Every record that follows must be returned word for word.

### RECORDED INFORMATION
-*-

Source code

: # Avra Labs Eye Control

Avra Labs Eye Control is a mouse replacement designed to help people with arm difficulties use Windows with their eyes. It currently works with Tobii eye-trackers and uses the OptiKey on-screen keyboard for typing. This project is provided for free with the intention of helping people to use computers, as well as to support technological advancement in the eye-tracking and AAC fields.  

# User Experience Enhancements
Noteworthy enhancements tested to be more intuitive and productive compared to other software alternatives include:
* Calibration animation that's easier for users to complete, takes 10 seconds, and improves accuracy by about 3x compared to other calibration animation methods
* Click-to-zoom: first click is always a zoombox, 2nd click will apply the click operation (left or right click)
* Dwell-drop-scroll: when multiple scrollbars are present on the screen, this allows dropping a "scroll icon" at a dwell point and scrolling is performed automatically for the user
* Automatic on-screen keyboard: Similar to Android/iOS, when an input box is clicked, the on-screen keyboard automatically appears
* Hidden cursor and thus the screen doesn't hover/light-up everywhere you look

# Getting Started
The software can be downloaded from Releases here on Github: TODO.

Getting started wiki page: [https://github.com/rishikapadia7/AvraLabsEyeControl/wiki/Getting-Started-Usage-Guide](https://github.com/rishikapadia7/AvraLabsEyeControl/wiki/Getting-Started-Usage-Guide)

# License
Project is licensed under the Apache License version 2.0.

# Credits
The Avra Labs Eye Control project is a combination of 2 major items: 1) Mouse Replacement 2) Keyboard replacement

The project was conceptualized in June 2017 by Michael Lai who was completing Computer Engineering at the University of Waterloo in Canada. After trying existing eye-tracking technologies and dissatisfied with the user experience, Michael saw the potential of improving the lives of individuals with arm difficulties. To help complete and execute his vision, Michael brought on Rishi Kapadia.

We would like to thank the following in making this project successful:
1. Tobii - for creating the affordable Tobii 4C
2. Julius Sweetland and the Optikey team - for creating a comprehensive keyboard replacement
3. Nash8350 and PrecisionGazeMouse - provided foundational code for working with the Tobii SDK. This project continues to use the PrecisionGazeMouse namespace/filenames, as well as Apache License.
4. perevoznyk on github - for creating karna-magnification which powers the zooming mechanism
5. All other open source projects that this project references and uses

-*-

### RESPONSE AREA
Source code

: # Avra Labs Eye Control

Avra Labs Eye Control is a mouse replacement designed to help people with arm difficulties use Windows with their eyes. It currently works with Tobii eye-trackers and uses the OptiKey on-screen keyboard for typing. This project is provided for free with the intention of helping people to use computers, as well as to support technological advancement in the eye-tracking and AAC fields.  

# User Experience Enhancements
Noteworthy enhancements tested to be more intuitive and productive compared to other software alternatives include:
* Calibration animation that's easier for users to complete, takes 10 seconds, and improves accuracy by about 3x compared to other calibration animation methods
* Click-to-zoom: first click is always a zoombox, 2nd click will apply the click operation (left or right click)
* Dwell-drop-scroll: when multiple scrollbars are present on the screen, this allows dropping a "scroll icon" at a dwell point and scrolling is performed automatically for the user
* Automatic on-screen keyboard: Similar to Android/iOS, when an input box is clicked, the on-screen keyboard automatically appears
* Hidden cursor and thus the screen doesn't hover/light-up everywhere you look

# Getting Started
The software can be downloaded from Releases here on Github: TODO.

Getting started wiki page: [https://github.com/rishikapadia7/AvraLabsEyeControl/wiki/Getting-Started-Usage-Guide](https://github.com/rishikapadia7/AvraLabsEyeControl/wiki/Getting-Started-Usage-Guide)

# License
Project is licensed under the Apache License version 2.0.

# Credits
The Avra Labs Eye Control project is a combination of 2 major items: 1) Mouse Replacement 2) Keyboard replacement

The project was conceptualized in June 2017 by Michael Lai who was completing Computer Engineering at the University of Waterloo in Canada. After trying existing eye-tracking technologies and dissatisfied with the user experience, Michael saw the potential of improving the lives of individuals with arm difficulties. To help complete and execute his vision, Michael brought on Rishi Kapadia.

We would like to thank the following in making this project successful:
1. Tobii - for creating the affordable Tobii 4C
2. Julius Sweetland and the Optikey team - for creating a comprehensive keyboard replacement
3. Nash8350 and PrecisionGazeMouse - provided foundational code for working with the Tobii SDK. This project continues to use the PrecisionGazeMouse namespace/filenames, as well as Apache License.
4. perevoznyk on github - for creating karna-magnification which powers the zooming mechanism
5. All other open source projects that this project references and uses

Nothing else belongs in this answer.